‘Do things the right way’

Published 10:50pm Wednesday, July 17, 2013

Boys and Girls Club holds basketball camp

Samson Worrell was a basketball standout and 2013 graduate of Lakeland High School who benefited from the Boys and Girls Club since he was 8 years old.

When he heard the organization wanted to get local schools involved in its events, he knew he could help.

Coach Clint Wright supervises 16-year-old Tyjuan Armstrong's technique as he puts the ball up. Twelve-year-old Theodore Justice, left, heads back around to the waiting line of campers during the Boys and Girls Club Impact Basketball Camp on Wednesday at John F. Kennedy Middle School.
Coach Clint Wright supervises 16-year-old Tyjuan Armstrong’s technique as he puts the ball up. Twelve-year-old Theodore Justice, left, heads back around to the waiting line of campers during the Boys and Girls Club Impact Basketball Camp on Wednesday at John F. Kennedy Middle School.

Worrell then approached Lakeland coach Clint Wright about leading a basketball mini-camp. “He asked if that was something that I could do, not necessarily for him, but for the Boys and Girls Club,” Wright recalled recently.

Wright began working the Boys and Girls Club Impact Basketball Camp on Wednesday at John F. Kennedy Middle School.

Reggie Carter, the director of the Suffolk unit of the Boys and Girls Clubs of Southeast Virginia, explained its mission and how the camp helps meet its goals.

The club aims to enable young people, whether they are from low-income households or come from homes where both parents have full-time jobs or from homes in which one parent has been deployed with the military.

In the time the kids are with the club, the goal is to help them “reach their full potential as responsible, productive, caring citizens” by helping encourage academic success, character and citizenship and healthy lifestyles, Carter said.

Worrell, who was the Suffolk unit’s 2013 Youth of the Year, said the club gave him an escape route from gangs and other negative influences.

It gave him a positive outlook and “helped me and encouraged me to succeed in school.”

The club also introduced mentors into his life to help work through personal issues.

“Mr. Reggie really helped me (around) my 10th – 12th grade years,” Worrell said.

There are about 40 youth in the camp between the ages of 8-16, and Carter expects that what Wright has planned this week will help develop their character and their health.

Wright said, “I think what’s going to be most beneficial is the structure.”

“One of the key questions I’m going to ask is, ‘How many of you want to play college basketball?’” he said.

If there are hands raised, the follow-up question will be, “What are you doing to prepare for yourself?”

Worrell hopes the camp will help participants “see how much they’ve got to work if they want to play basketball at the next level.”

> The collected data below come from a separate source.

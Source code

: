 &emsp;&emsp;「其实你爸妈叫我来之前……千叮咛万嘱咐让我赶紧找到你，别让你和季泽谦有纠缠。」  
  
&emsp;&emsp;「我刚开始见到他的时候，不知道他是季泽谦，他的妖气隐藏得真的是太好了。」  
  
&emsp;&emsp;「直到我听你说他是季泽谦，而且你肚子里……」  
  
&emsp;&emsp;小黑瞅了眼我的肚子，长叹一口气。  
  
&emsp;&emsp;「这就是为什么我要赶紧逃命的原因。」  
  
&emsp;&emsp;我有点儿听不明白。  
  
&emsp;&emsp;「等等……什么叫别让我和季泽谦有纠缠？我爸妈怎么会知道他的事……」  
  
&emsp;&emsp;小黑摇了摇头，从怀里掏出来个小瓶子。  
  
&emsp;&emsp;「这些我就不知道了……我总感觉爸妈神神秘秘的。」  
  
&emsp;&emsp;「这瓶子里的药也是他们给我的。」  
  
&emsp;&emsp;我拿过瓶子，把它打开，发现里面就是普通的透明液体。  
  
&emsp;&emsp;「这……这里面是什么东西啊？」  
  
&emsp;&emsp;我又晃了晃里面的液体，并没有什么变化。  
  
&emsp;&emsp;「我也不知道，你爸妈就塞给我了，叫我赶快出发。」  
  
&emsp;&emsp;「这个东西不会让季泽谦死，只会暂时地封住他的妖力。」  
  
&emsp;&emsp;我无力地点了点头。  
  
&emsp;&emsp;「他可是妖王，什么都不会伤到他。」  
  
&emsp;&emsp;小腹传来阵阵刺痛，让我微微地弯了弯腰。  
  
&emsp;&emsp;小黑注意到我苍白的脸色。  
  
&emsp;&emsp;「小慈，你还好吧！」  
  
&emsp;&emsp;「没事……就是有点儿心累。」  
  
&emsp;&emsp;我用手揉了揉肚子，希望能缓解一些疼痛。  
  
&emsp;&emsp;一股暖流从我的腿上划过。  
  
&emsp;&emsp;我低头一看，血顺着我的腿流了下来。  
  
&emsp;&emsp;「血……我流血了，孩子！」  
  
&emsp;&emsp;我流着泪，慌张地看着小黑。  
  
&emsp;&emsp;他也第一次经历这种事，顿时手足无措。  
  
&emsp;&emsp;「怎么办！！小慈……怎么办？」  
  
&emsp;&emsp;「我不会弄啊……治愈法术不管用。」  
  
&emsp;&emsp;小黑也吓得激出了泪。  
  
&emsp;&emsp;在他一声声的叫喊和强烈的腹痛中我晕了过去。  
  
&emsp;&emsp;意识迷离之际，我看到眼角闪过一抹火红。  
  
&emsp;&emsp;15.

Wright’s experience coaching high school and playing at the college level will help, he said.

Wright will communicate to the kids that their ambitions must be joined by proper discipline and structure.

“You’ve got to do things the right way, and do it the right way all the time,” Wright said.

During Wednesday’s session, nine-year-old Demari Williams, who is new to the sport, said, “I learned to shoot.”

Wright helped some older players with more experience expand their abilities.

Theodore Justice, 12, said he had eight years of experience with the Amateur Athletic Union, but noted that Wright taught him “how to dribble and how to shoot with my left and right hand.”

Sixteen-year-old Tyjuan Armstrong, with four years of prior experience, also developed his left-handed skills.

Carter said he would measure the success of the camp by the excitement level of the kids.

“I think that would be the success for me, just see them having a great time, being engaged, asking questions, hanging on Coach Wright’s every word,” he said.

The camp ends today with a session running from 2 p.m. to 4:30 p.m.